I am honored and excited to be the new editor for Metal Clay Connections. I would like to thank Linda Bernstein for starting this newsletter and doing such a fantastic job. I will do my best to maintain the high standards Linda has set. In order to make this online newsletter a success, I need your submissions! Anything you have, even if it is just a comment or a correction is appreciated. If you have ideas on topics you would like to cover, please let me know.
In this issue, we focus on Gemstones and Metal Clay, a subject I have been facinated with for some years now. Color, sparkle, iridescence, luster, pattern, rarity, and beauty top the reasons people choose to add gems to their jewelry creations. But how do we define what is and is not a “gem?” In its broadest sense, gems can include pearls, coral, shell, amber, as well as inorganic minerals (gemstones). More rigid definitions confine the term to gemstones—crystalline minerals that can be faceted, are durable, and rare.Gemstones can be natural, synthetic, or enhanced to improve color or clarity. One good place to learn more about the subject of gemstones is Professor Jill Banfield’s online course Gems and Gem Materials. The Gemological Institute of America also has online materials on the subject.
Whatever your personal definition, a vast array of gems and gemstones are available for metal clay artists to include in their work. Some can be fired in place, while others need to be set after the metal clay has been fully sintered. Information on stones that can and cannot be fired include Kevin Whitmore’s gem tests and my own list of natural stones and list of synthetic stones that can be fired in place or are best set after firing.
Countless techniques are available for setting gems, gemstones, and other objects. Virtually all the metal clay books include at least one or two methods for setting gems.
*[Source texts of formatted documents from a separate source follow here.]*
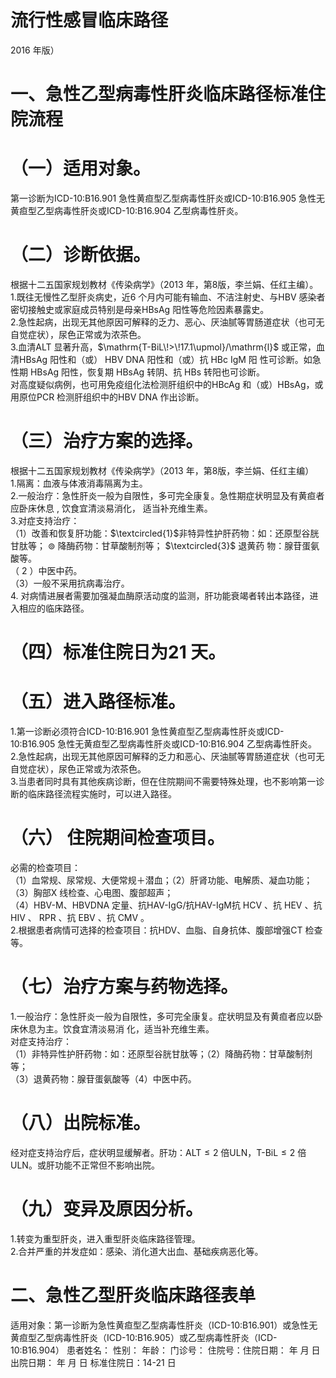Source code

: # 流行性感冒临床路径  
2016 年版）  
# 一、急性乙型病毒性肝炎临床路径标准住院流程  
# （一）适用对象。  
第一诊断为ICD-10:B16.901 急性黄疸型乙型病毒性肝炎或ICD-10:B16.905 急性无黄疸型乙型病毒性肝炎或ICD-10:B16.904 乙型病毒性肝炎。  
# （二）诊断依据。  
根据十二五国家规划教材《传染病学》（2013 年，第8版，李兰娟、任红主编）。  
1.既往无慢性乙型肝炎病史，近6 个月内可能有输血、不洁注射史、与HBV 感染者密切接触史或家庭成员特别是母亲HBsAg 阳性等危险因素暴露史。  
2.急性起病，出现无其他原因可解释的乏力、恶心、厌油腻等胃肠道症状（也可无自觉症状），尿色正常或为浓茶色。  
3.血清ALT 显著升高，$\mathrm{T-BiL\!>\!17.1\upmol}/\mathrm{l}$ 或正常，血清HBsAg  阳性和（或） HBV DNA  阳性和（或）抗 HBc IgM  阳 性可诊断。如急性期 HBsAg  阳性，恢复期 HBsAg  转阴、抗 HBs 转阳也可诊断。  
对高度疑似病例，也可用免疫组化法检测肝组织中的HBcAg 和（或）HBsAg，或用原位PCR 检测肝组织中的HBV DNA 作出诊断。  
# （三）治疗方案的选择。  
根据十二五国家规划教材《传染病学》（2013 年，第8版，李兰娟、任红主编）  
1.隔离：血液与体液消毒隔离为主。  
2.一般治疗：急性肝炎一般为自限性，多可完全康复。急性期症状明显及有黄疸者应卧床休息 , 饮食宜清淡易消化， 适当补充维生素。  
3.对症支持治疗：  
（1）改善和恢复肝功能：$\textcircled{1}$非特异性护肝药物：如：还原型谷胱甘肽等； $\circledcirc$ 降酶药物：甘草酸制剂等； $\textcircled{3}$ 退黄药 物：腺苷蛋氨酸等。  
（ 2 ）中医中药。  
（3）一般不采用抗病毒治疗。  
4. 对病情进展者需要加强凝血酶原活动度的监测，肝功能衰竭者转出本路径，进入相应的临床路径。  
# （四）标准住院日为21 天。  
# （五）进入路径标准。  
1.第一诊断必须符合ICD-10:B16.901 急性黄疸型乙型病毒性肝炎或ICD-10:B16.905 急性无黄疸型乙型病毒性肝炎或ICD-10:B16.904 乙型病毒性肝炎。  
2.急性起病，出现无其他原因可解释的乏力和恶心、厌油腻等胃肠道症状（也可无自觉症状），尿色正常或为浓茶色。  
3.当患者同时具有其他疾病诊断，但在住院期间不需要特殊处理，也不影响第一诊断的临床路径流程实施时，可以进入路径。  
# （六） 住院期间检查项目。  
必需的检查项目：  
（1）血常规、尿常规、大便常规＋潜血；（2）肝肾功能、电解质、凝血功能；  （3）胸部X 线检查、心电图、腹部超声；  
（4）HBV-M、HBVDNA 定量、抗HAV-IgG/抗HAV-IgM抗 HCV 、抗 HEV 、抗 HIV 、 RPR 、抗 EBV 、抗 CMV 。  
2.根据患者病情可选择的检查项目：抗HDV、血脂、自身抗体、腹部增强CT 检查等。  
# （七）治疗方案与药物选择。  
1.一般治疗：急性肝炎一般为自限性，多可完全康复。症状明显及有黄疸者应以卧床休息为主。饮食宜清淡易消 化，适当补充维生素。  
对症支持治疗：  
（1）非特异性护肝药物：如：还原型谷胱甘肽等；（2）降酶药物：甘草酸制剂等；  
（3）退黄药物：腺苷蛋氨酸等（4）中医中药。  
# （八）出院标准。  
经对症支持治疗后，症状明显缓解者。肝功：$\mathrm{ALT}{\le}2$ 倍ULN，T-BiL${\leq}2$ 倍ULN。或肝功能不正常但不影响出院。  
# （九）变异及原因分析。  
1.转变为重型肝炎，进入重型肝炎临床路径管理。  
2.合并严重的并发症如：感染、消化道大出血、基础疾病恶化等。  
# 二、急性乙型肝炎临床路径表单  
适用对象：第一诊断为急性黄疸型乙型病毒性肝炎（ICD-10:B16.901）或急性无黄疸型乙型病毒性肝炎（ICD-10:B16.905）或乙型病毒性肝炎（ICD-10:B16.904） 患者姓名：         性别：      年龄：        门诊号：         住院号：住院日期：    年   月   日     出院日期：    年   月   日   标准住院日：14-21 日  
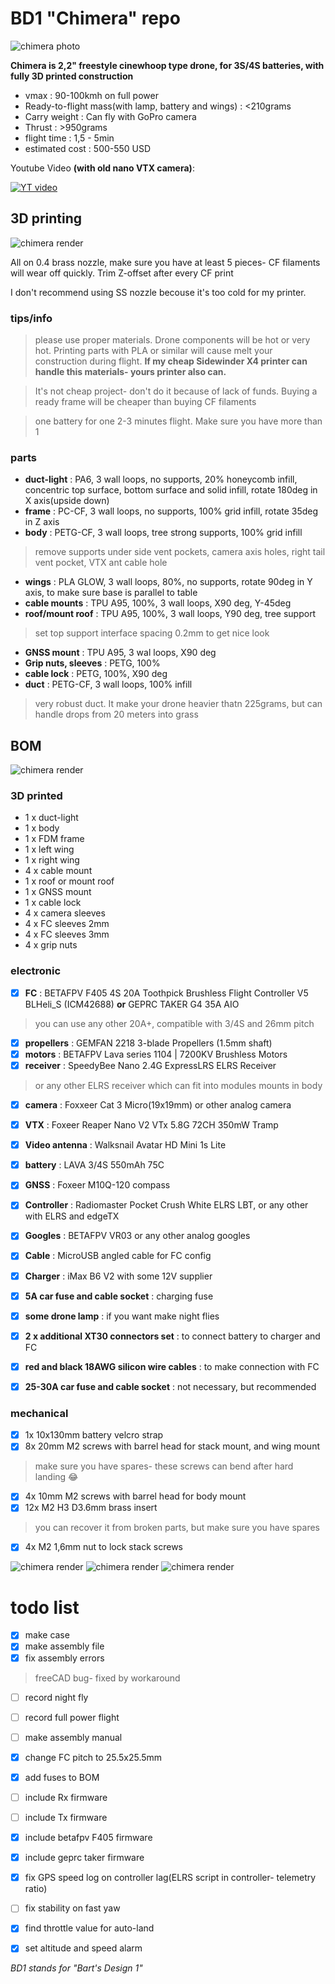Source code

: # BD1 "Chimera" repo

![chimera photo](images/chimera1.jpg)

**Chimera is 2,2" freestyle cinewhoop type drone, for 3S/4S batteries, with fully 3D printed construction**

- vmax
: 90-100kmh on full power
- Ready-to-flight mass(with lamp, battery and wings)
: <210grams
- Carry weight
: Can fly with GoPro camera
- Thrust
: >950grams
- flight time
: 1,5 - 5min
- estimated cost
: 500-550 USD

Youtube Video **(with old nano VTX camera)**:

[![YT video](https://img.youtube.com/vi/oZOXZiCAGSI/0.jpg)](https://www.youtube.com/watch?v=oZOXZiCAGSI)


## 3D printing
![chimera render](images/renderLeft.png)

All on 0.4 brass nozzle, make sure you have at least 5 pieces- CF filaments will wear off quickly. Trim Z-offset after every CF print

I don't recommend using SS nozzle becouse it's too cold for my printer.

### tips/info
>please use proper materials. Drone components will be hot or very hot. Printing parts with PLA or similar will cause melt your construction during flight. **If my cheap Sidewinder X4 printer can handle this materials- yours printer also can.**

>It's not cheap project- don't do it because of lack of funds. Buying a ready frame will be cheaper than buying CF filaments

>one battery for one 2-3 minutes flight. Make sure you have more than 1

### parts
- **duct-light**
: PA6, 3 wall loops, no supports, 20% honeycomb infill, concentric top surface, bottom surface and solid infill, rotate 180deg in X axis(upside down)
- **frame**
: PC-CF, 3 wall loops, no supports, 100% grid infill, rotate 35deg in Z axis
- **body**
: PETG-CF, 3 wall loops, tree strong supports, 100% grid infill
>remove supports under side vent pockets, camera axis holes, right tail vent pocket, VTX ant cable hole
- **wings**
: PLA GLOW, 3 wall loops, 80%, no supports, rotate 90deg in Y axis, to make sure base is parallel to table
- **cable mounts**
: TPU A95, 100%, 3 wall loops, X90 deg, Y-45deg
- **roof/mount roof**
: TPU A95, 100%, 3 wall loops, Y90 deg, tree support
>set top support interface spacing 0.2mm to get nice look
- **GNSS mount**
: TPU A95, 3 wal loops, X90 deg
- **Grip nuts, sleeves**
: PETG, 100%
- **cable lock**
: PETG, 100%, X90 deg
- **duct**
: PETG-CF, 3 wall loops, 100% infill
>very robust duct. It make your drone heavier thatn 225grams, but can handle drops from 20 meters into grass

## BOM
![chimera render](images/renderBack.png)

### 3D printed
- 1 x duct-light
- 1 x body
- 1 x FDM frame
- 1 x left wing
- 1 x right wing
- 4 x cable mount
- 1 x roof or mount roof
- 1 x GNSS mount
- 1 x cable lock
- 4 x camera sleeves
- 4 x FC sleeves 2mm
- 4 x FC sleeves 3mm
- 4 x grip nuts

### electronic
- [x] **FC**
: BETAFPV F405 4S 20A Toothpick Brushless Flight Controller V5 BLHeli_S (ICM42688) **or** GEPRC TAKER G4 35A AIO
>you can use any other 20A+, compatible with 3/4S and 26mm pitch
- [x] **propellers**
: GEMFAN 2218 3-blade Propellers (1.5mm shaft)
- [x] **motors**
: BETAFPV Lava series 1104 | 7200KV Brushless Motors
- [x] **receiver**
: SpeedyBee Nano 2.4G ExpressLRS ELRS Receiver
>or any other ELRS receiver which can fit into modules mounts in body
- [x] **camera**
: Foxxeer Cat 3 Micro(19x19mm) or other analog camera
- [x] **VTX**
: Foxeer Reaper Nano V2 VTx 5.8G 72CH 350mW Tramp
- [x] **Video antenna**
: Walksnail Avatar HD Mini 1s Lite
- [x] **battery**
: LAVA 3/4S 550mAh 75C
- [x] **GNSS**
: Foxeer M10Q-120 compass
- [x] **Controller**
: Radiomaster Pocket Crush White ELRS LBT, or any other with ELRS and edgeTX
- [x] **Googles**
: BETAFPV VR03 or any other analog googles
- [x] **Cable**
: MicroUSB angled cable for FC config
- [x] **Charger**
: iMax B6 V2 with some 12V supplier
- [x] **5A car fuse and cable socket**
: charging fuse
- [x] **some drone lamp**
: if you want make night flies
- [x] **2 x additional XT30 connectors set**
: to connect battery to charger and FC
- [x] **red and black 18AWG silicon wire cables**
: to make connection with FC
- [x] **25-30A car fuse and cable socket**
: not necessary, but recommended



### mechanical

- [x] 1x 10x130mm battery velcro strap
- [x] 8x 20mm M2 screws with barrel head for stack mount, and wing mount
>make sure you have spares- these screws can bend after hard landing :joy:
- [x] 4x 10mm M2 screws with barrel head for body mount
- [x] 12x M2 H3 D3.6mm brass insert
>you can recover it from broken parts, but make sure you have spares
- [x] 4x M2 1,6mm nut to lock stack screws

![chimera render](images/renderBack.png)
![chimera render](images/renderUp.png)
![chimera render](images/renderPerspective.png)

# todo list
- [x] make case
- [x] make assembly file
- [x] fix assembly errors
>freeCAD bug- fixed by workaround
- [ ] record night fly
- [ ] record full power flight
- [ ] make assembly manual
- [x] change FC pitch to 25.5x25.5mm
- [x] add fuses to BOM
- [ ] include Rx firmware
- [ ] include Tx firmware
- [x] include betafpv F405 firmware
- [x] include geprc taker firmware
- [x] fix GPS speed log on controller lag(ELRS script in controller- telemetry ratio)
- [ ] fix stability on fast yaw
- [x] find throttle value for auto-land
- [x] set altitude and speed alarm


*BD1 stands for "Bart's Design 1"*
Specialized resources for learning about setting stones in metal clay include:
Margaret Schindel’s Squidoo lens Setting Gemstones in Metal Clay.
My own booklet Using Investment Models for Setting Stones in Silver Clay
Lorrene Davis’ booklet Setting Gemstones in Metal Clay
We can, of course, only scratch the surface of the topic here, but I hope you will find the articles, projects, tips, and links helpful and informative whether you are a novice or an experienced metal clay artist.